NOTE 12—SUBSEQUENT EVENTS

On July 25, 2014, Gold Tooth Development, LLC (GTD), a Texas limited liability company jointly owned by Enovation Controls, LLC’s CTO and Executive Chairman, purchased the building where our San Antonio facility is located. The facility was acquired for $9,500. GTD used $2,000 in cash and obtained financing from a financial institution for the remaining $7,500 to acquire the building. GTD then entered into a lease agreement with Enovation Controls, LLC. According to ASC 810-10, Consolidation of Variable Interest Entities, GTD qualifies as a variable interest entity because Enovation Controls, LLC has an implicit guarantee in this related party relationship. ASC 810-10 will require this entity to be consolidated into Enovation Controls, LLC’s consolidated financial statements which will result in the cost of the facility, less accumulated depreciation, the current and long-term portions of the debt obtained to purchase the facility, a capital contribution included in members’ equity for the cash portion of the purchase of the facility and related depreciation and interest expense being consolidated in Enovation Controls, LLC’s consolidated financial statements. The rent expense related to the San Antonio facility that will be paid by Enovation Controls, LLC to GTD will be eliminated in the consolidation.
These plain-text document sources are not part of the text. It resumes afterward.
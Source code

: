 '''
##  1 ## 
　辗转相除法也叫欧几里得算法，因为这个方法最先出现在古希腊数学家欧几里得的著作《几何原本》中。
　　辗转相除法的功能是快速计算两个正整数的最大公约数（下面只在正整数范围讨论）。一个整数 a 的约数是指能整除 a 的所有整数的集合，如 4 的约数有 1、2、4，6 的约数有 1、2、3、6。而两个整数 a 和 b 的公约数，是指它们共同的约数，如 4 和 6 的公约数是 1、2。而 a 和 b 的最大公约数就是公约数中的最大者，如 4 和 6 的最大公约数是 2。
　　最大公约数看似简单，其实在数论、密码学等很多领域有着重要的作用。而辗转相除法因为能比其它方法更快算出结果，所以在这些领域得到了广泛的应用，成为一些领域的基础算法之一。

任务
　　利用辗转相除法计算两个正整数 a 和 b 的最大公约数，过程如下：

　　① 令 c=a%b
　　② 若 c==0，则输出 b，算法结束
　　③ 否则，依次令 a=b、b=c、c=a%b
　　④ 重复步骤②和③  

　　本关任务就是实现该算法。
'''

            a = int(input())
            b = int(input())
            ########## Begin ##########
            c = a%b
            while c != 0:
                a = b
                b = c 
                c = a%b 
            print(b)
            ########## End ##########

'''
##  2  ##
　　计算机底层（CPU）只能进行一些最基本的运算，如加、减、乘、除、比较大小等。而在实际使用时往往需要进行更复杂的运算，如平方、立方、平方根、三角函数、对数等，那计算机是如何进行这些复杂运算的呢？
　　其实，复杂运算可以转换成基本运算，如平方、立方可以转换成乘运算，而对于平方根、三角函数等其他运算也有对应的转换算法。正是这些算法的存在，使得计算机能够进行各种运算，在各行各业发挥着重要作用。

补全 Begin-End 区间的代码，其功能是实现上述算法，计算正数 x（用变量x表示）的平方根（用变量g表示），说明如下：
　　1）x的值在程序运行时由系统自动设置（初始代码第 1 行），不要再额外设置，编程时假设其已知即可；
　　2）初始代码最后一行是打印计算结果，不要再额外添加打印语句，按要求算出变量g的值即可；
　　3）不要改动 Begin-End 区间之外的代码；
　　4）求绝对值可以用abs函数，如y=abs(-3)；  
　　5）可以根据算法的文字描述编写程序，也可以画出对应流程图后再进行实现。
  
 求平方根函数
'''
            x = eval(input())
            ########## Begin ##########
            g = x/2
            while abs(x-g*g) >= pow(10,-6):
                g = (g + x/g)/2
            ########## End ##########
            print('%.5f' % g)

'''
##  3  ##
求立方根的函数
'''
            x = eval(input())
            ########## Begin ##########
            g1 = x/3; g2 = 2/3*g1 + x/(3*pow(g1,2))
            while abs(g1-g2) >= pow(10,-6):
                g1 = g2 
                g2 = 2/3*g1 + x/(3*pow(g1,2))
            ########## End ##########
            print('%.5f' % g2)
On July 21, 2014, GTD entered into a $7,500 term note with a financial institution that matures on July 25, 2029. The term note bears interest at a fluctuating rate that is 1.75% above the daily one-month LIBOR rate. Monthly principal payments on the term note are in installments of $25. The first principal and interest payment on this term note are due on September 1, 2014. The San Antonio facility has been pledged as collateral on this term note.

Management has evaluated subsequent events through August 22, 2014, the date the consolidated financial statements were available to be issued. No additional subsequent events, other than those discussed above, were identified requiring additional recognition or disclosure in the accompanying consolidated financial statements.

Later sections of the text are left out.